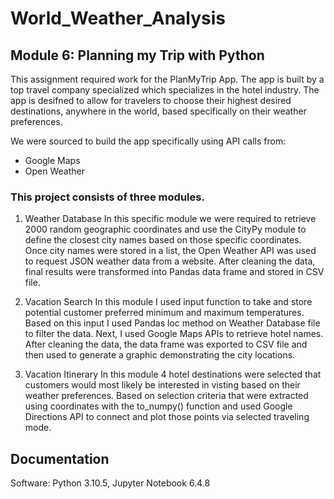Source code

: # World_Weather_Analysis

## Module 6: Planning my Trip with Python

This assignment required work for the PlanMyTrip App. The app is built by a top travel company specialized which specializes in the hotel industry. The app is desifned to allow for travelers to choose their highest desired destinations, anywhere in the world, based specifically on their weather preferences.

We were sourced to build the app specifically using API calls from: 
- Google Maps
- Open Weather

### This project consists of three modules.

1. Weather Database
In this specific module we were required to retrieve 2000 random geographic coordinates and use the CityPy module to define the closest city names based on those specific coordinates. Once city names were stored in a list, the Open Weather API was used to request JSON weather data from a website. After cleaning the data, final results were transformed into Pandas data frame and stored in CSV file.

2. Vacation Search
In this module I used input function to take and store potential customer preferred minimum and maximum temperatures. Based on this input I used Pandas loc method on Weather Database file to filter the data. Next, I used Google Maps APIs to retrieve hotel names. After cleaning the data, the data frame was exported to CSV file and then used to generate a graphic demonstrating the city locations. 

3. Vacation Itinerary
In this module 4 hotel destinations were selected that customers would most likely be interested in visting based on their weather preferences. Based on selection criteria that were extracted using coordinates with the to_numpy() function and used Google Directions API to connect and plot those points via selected traveling mode.

## Documentation

Software: Python 3.10.5, Jupyter Notebook 6.4.8
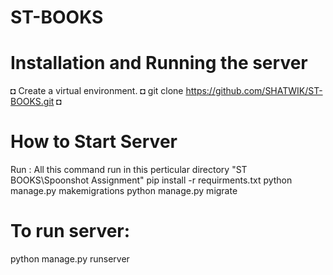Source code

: # ST-BOOKS

# Installation and Running the server 

◘ Create a virtual environment.
◘ git clone https://github.com/SHATWIK/ST-BOOKS.git
◘

# How to Start Server

Run : 
All this command run in this perticular directory "ST BOOKS\Spoonshot   Assignment"
pip install -r requirments.txt
python manage.py makemigrations
python manage.py migrate
# To run server:
python manage.py runserver
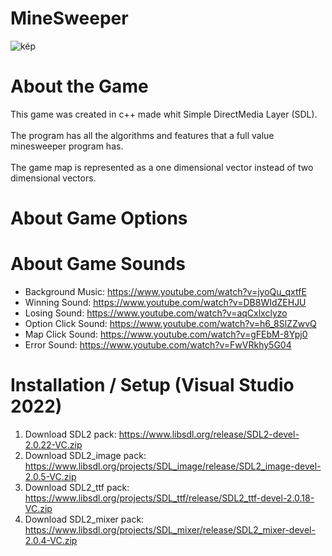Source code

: # MineSweeper
![kép](https://user-images.githubusercontent.com/60004480/183734329-d8bc4f08-f497-485d-8304-4378b24784a7.png)
# About the Game
This game was created in c++ made whit Simple DirectMedia Layer (SDL). 
<br><br>
The program has all the algorithms and features that a full value minesweeper program has.
<br><br>
The game map is represented as a one dimensional vector instead of two dimensional vectors.
# About Game Options

# About Game Sounds
- Background Music: https://www.youtube.com/watch?v=jyoQu_qxtfE
- Winning Sound: https://www.youtube.com/watch?v=DB8WIdZEHJU
- Losing Sound: https://www.youtube.com/watch?v=aqCxlxclyzo
- Option Click Sound: https://www.youtube.com/watch?v=h6_8SlZZwvQ
- Map Click Sound: https://www.youtube.com/watch?v=gFEbM-8Ypj0
- Error Sound: https://www.youtube.com/watch?v=FwVRkhy5G04

# Installation / Setup (Visual Studio 2022)
1. Download SDL2 pack: https://www.libsdl.org/release/SDL2-devel-2.0.22-VC.zip
2. Download SDL2_image pack: https://www.libsdl.org/projects/SDL_image/release/SDL2_image-devel-2.0.5-VC.zip
3. Download SDL2_ttf pack: https://www.libsdl.org/projects/SDL_ttf/release/SDL2_ttf-devel-2.0.18-VC.zip
4. Download SDL2_mixer pack: https://www.libsdl.org/projects/SDL_mixer/release/SDL2_mixer-devel-2.0.4-VC.zip
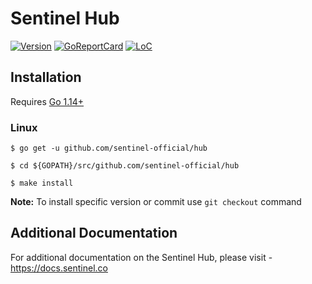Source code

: # Sentinel Hub

[![Version](https://img.shields.io/github/tag/sentinel-official/hub.svg)](https://github.com/sentinel-official/hub/releases/latest)
[![GoReportCard](https://goreportcard.com/badge/github.com/sentinel-official/hub)](https://goreportcard.com/report/github.com/sentinel-official/hub)
[![LoC](https://tokei.rs/b1/github/sentinel-official/hub)](https://github.com/sentinel-official/hub)

## Installation

Requires [Go 1.14+](https://golang.org/dl/)

### Linux

`$ go get -u github.com/sentinel-official/hub`

`$ cd ${GOPATH}/src/github.com/sentinel-official/hub`

`$ make install`

**Note:** To install specific version or commit use `git checkout` command

## Additional Documentation

For additional documentation on the Sentinel Hub, please visit - https://docs.sentinel.co
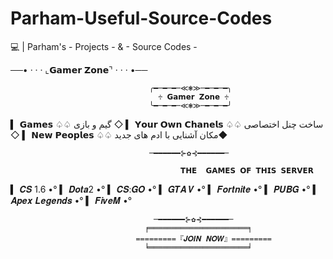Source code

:# Parham-Useful-Source-Codes
💻 | Parham's - Projects - &amp; - Source Codes -

──• · · · ⌞𝗚𝗮𝗺𝗲𝗿 𝗭𝗼𝗻𝗲⌝ · · · •──

                                   ╭━─━─━─≪❃≫─━─━─━╮
                                     ♱ 𝗚𝗮𝗺𝗲𝗿 𝗭𝗼𝗻𝗲 ♱
                                   ╰━─━─━─≪❃≫─━─━─━╯

▍ 𝗚𝗮𝗺𝗲𝘀                                        ♤♤                 گیم و بازی ◇
▍ 𝗬𝗼𝘂𝗿 𝗢𝘄𝗻 𝗖𝗵𝗮𝗻𝗲𝗹𝘀                             ♤♤               ساخت چنل اختصاصی ◇ 
▍ 𝗡𝗲𝘄 𝗣𝗲𝗼𝗽𝗹𝗲𝘀                                  ♤♤        مکان آشنایی با ادم های جدید◆

                                   ─━━━━━━⊱✿⊰━━━━━━─

                                          𝗧𝗛𝗘  𝗚𝗔𝗠𝗘𝗦 𝗢𝗙 𝗧𝗛𝗜𝗦 𝗦𝗘𝗥𝗩𝗘𝗥 
▍ 𝑪𝑺 1.6 •°
▍ 𝑫𝒐𝒕𝒂2 •°
▍ 𝑪𝑺:𝑮𝑶 •°
▍ 𝑮𝑻𝑨 𝑽 •°
▍ 𝑭𝒐𝒓𝒕𝒏𝒊𝒕𝒆 •°
▍ 𝑷𝑼𝑩𝑮 •°
▍ 𝑨𝒑𝒆𝒙 𝑳𝒆𝒈𝒆𝒏𝒅𝒔 •°
▍ 𝑭𝒊𝒗𝒆𝑴  •°

                                    ─━━━━━━⊱✿⊰━━━━━━─
                                  ╒══════════════════════╕
                                =========『𝑱𝑶𝑰𝑵 𝑵𝑶𝑾』=========
                                  ╘══════════════════════╛
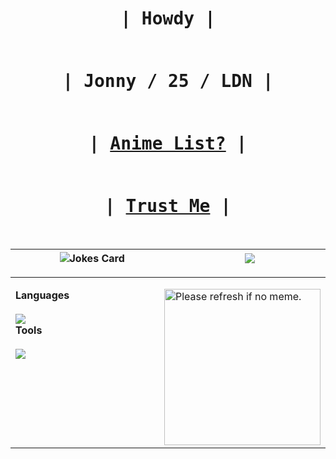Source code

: <!-- prettier-ignore. extra Lanyard code if wanted: &waveColor=7289DA&waveSpotifyColor=7289DA 
<kbd><br>| <a href="https://matias.ma/nsfw/"><b>Trust Me</b></a> |<br><br></kbd>
-->

 <h1 align="center">
 <kbd><br>| <b>Howdy</b> |<br><br></kbd>
 &nbsp;
 <kbd><br>| <b>Jonny / 25 / LDN</b> |<br><br></kbd>
 &nbsp;
 <kbd><br>| <a href="https://kitsu.io/users/ojijonny/library"><b>Anime List?</b></a> |<br><br></kbd>
 &nbsp;
 <kbd><br>| <a href="https://matias.ma/nsfw/"><b>Trust Me</b></a> |<br><br></kbd>
 </h1>
 
  <table>
  <thead>
   <tr>
      <th width="550px">
       <img src="https://readme-jokes.vercel.app/api?hideBorder&bgColor=%0D1117" alt="Jokes Card" align="center" />
    </th>
      <th width="550px">
       <img src="https://lanyard.kyrie25.me/api/217414221728710656?hideStatus=true&bg=0D1117&gradient=38ef7d-11998e-38ef7d&imgStyle=square" align="center" />
    </th>
    </tr> 
  </thead>
 </table>
 
<table>
  <tbody>
   <tr width="600px">
    <td width="1100px">
     <p align="left">
     <b>Languages</b>
     <img src='https://random-memer-production-b769.up.railway.app/' align="right" height="250" width="250" title="Meme" alt="Please refresh if no meme.">
     <br>
     <br>
     <img src="https://skillicons.dev/icons?i=bash,nodejs,java,lua,python,js,html,css&theme=dark&perline=9" />
     <br>
     <b>Tools</b>
     <br>
     <br>
     <img src="https://skillicons.dev/icons?i=linux,vscode,github,replit,stackoverflow,jenkins,atom,discordbots,mongodb&theme=dark&perline=9" />
   </p>
  </td>
 </tr>

</tbody>
</table>
   
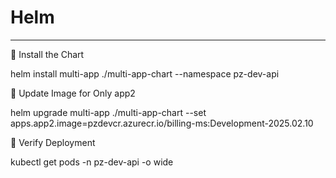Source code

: # Helm
____________________________________________________________________

📌 Install the Chart

helm install multi-app ./multi-app-chart --namespace pz-dev-api

📌 Update Image for Only app2

helm upgrade multi-app ./multi-app-chart --set apps.app2.image=pzdevcr.azurecr.io/billing-ms:Development-2025.02.10

📌 Verify Deployment

kubectl get pods -n pz-dev-api -o wide
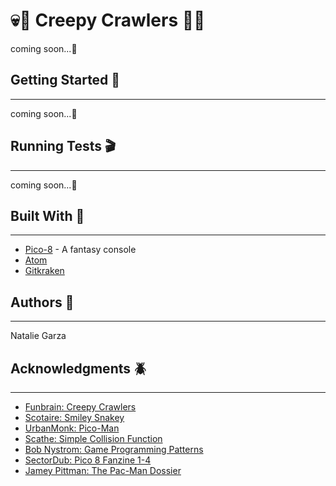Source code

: # :skull::bug: Creepy Crawlers :bug::skull:
coming soon...:wrench:

## Getting Started :floppy_disk:
---
coming soon...:wrench:

## Running Tests :clapper:
---
coming soon...:wrench:

## Built With :heart_decoration:
---
* [Pico-8](https://www.lexaloffle.com/pico-8.php) - A fantasy console
* [Atom](https://atom.io)
* [Gitkraken](https://www.gitkraken.com)

## Authors :space_invader:
---
Natalie Garza

## Acknowledgments :beetle:
---
* [Funbrain: Creepy Crawlers](https://www.funbrain.com/content/js_games/creepy_crawlers/)
* [Scotaire: Smiley Snakey](https://www.lexaloffle.com/bbs/?tid=29609)
* [UrbanMonk: Pico-Man](https://www.lexaloffle.com/bbs/?tid=2098)
* [Scathe: Simple Collision Function](https://www.lexaloffle.com/bbs/?tid=3116)
* [Bob Nystrom: Game Programming Patterns](http://gameprogrammingpatterns.com)
* [SectorDub: Pico 8 Fanzine 1-4](https://pico8fanzine.bigcartel.com/)
* [Jamey Pittman: The Pac-Man Dossier](http://www.gamasutra.com/view/feature/132330/the_pacman_dossier.php?page=1)
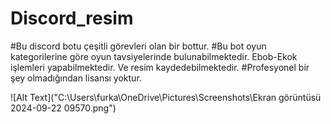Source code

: # Discord_resim
#Bu discord botu çeşitli görevleri olan bir bottur.
#Bu bot oyun kategorilerine göre oyun tavsiyelerinde bulunabilmektedir. Ebob-Ekok işlemleri yapabilmektedir. Ve resim kaydedebilmektedir.
#Profesyonel bir şey olmadığından lisansı yoktur.

 ![Alt Text]("C:\Users\furka\OneDrive\Pictures\Screenshots\Ekran görüntüsü 2024-09-22 09570.png")
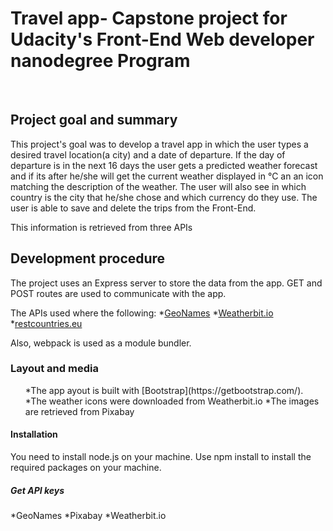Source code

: 
# <h1>Travel app- Capstone project for Udacity's Front-End Web developer nanodegree Program</h1> 
<br>

<h2>Project goal and summary</h2>
This project's goal was to develop a travel app in which the user types a desired travel location(a city) and a date of departure. If the day of departure is in the next 16 days the user gets a predicted weather forecast and if its after he/she will get the current weather displayed in °C an an icon matching the description of the weather. The user will also see in which country is the city that he/she chose and which currency do they use. The user is able to save and delete the trips from the Front-End.

This information is retrieved from three APIs

<h2> Development procedure</h2>
The project uses an Express server to store the data from the app. GET and POST routes are used to communicate with the app.

The APIs used where the following:
 *[GeoNames](https://www.geonames.org/login)
  *[Weatherbit.io](https://www.weatherbit.io/)
  *[restcountries.eu](https://restcountries.eu/)
  
  Also, webpack is used as a module bundler. 
  
  <h3>Layout and media</h4>
  <ul>
  *The app ayout is built with [Bootstrap](https://getbootstrap.com/). 
  *The weather icons were downloaded from Weatherbit.io
  *The images are retrieved from Pixabay
  </ul>
  
  <h4>Installation</h4>
  You need to install node.js on your machine. 
  Use npm install to install the required packages on your machine. 
  
  <h5>Get API keys</h5>
  
  *GeoNames
  *Pixabay
  *Weatherbit.io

┄┄┄┄┄┄┄┄┄┄┄┄┄┄┄┄┄┄┄┄

● The problem:
Give the count of lines that hold the word "Google" in the listing above, with no other text.

● Reply to the exercise:
3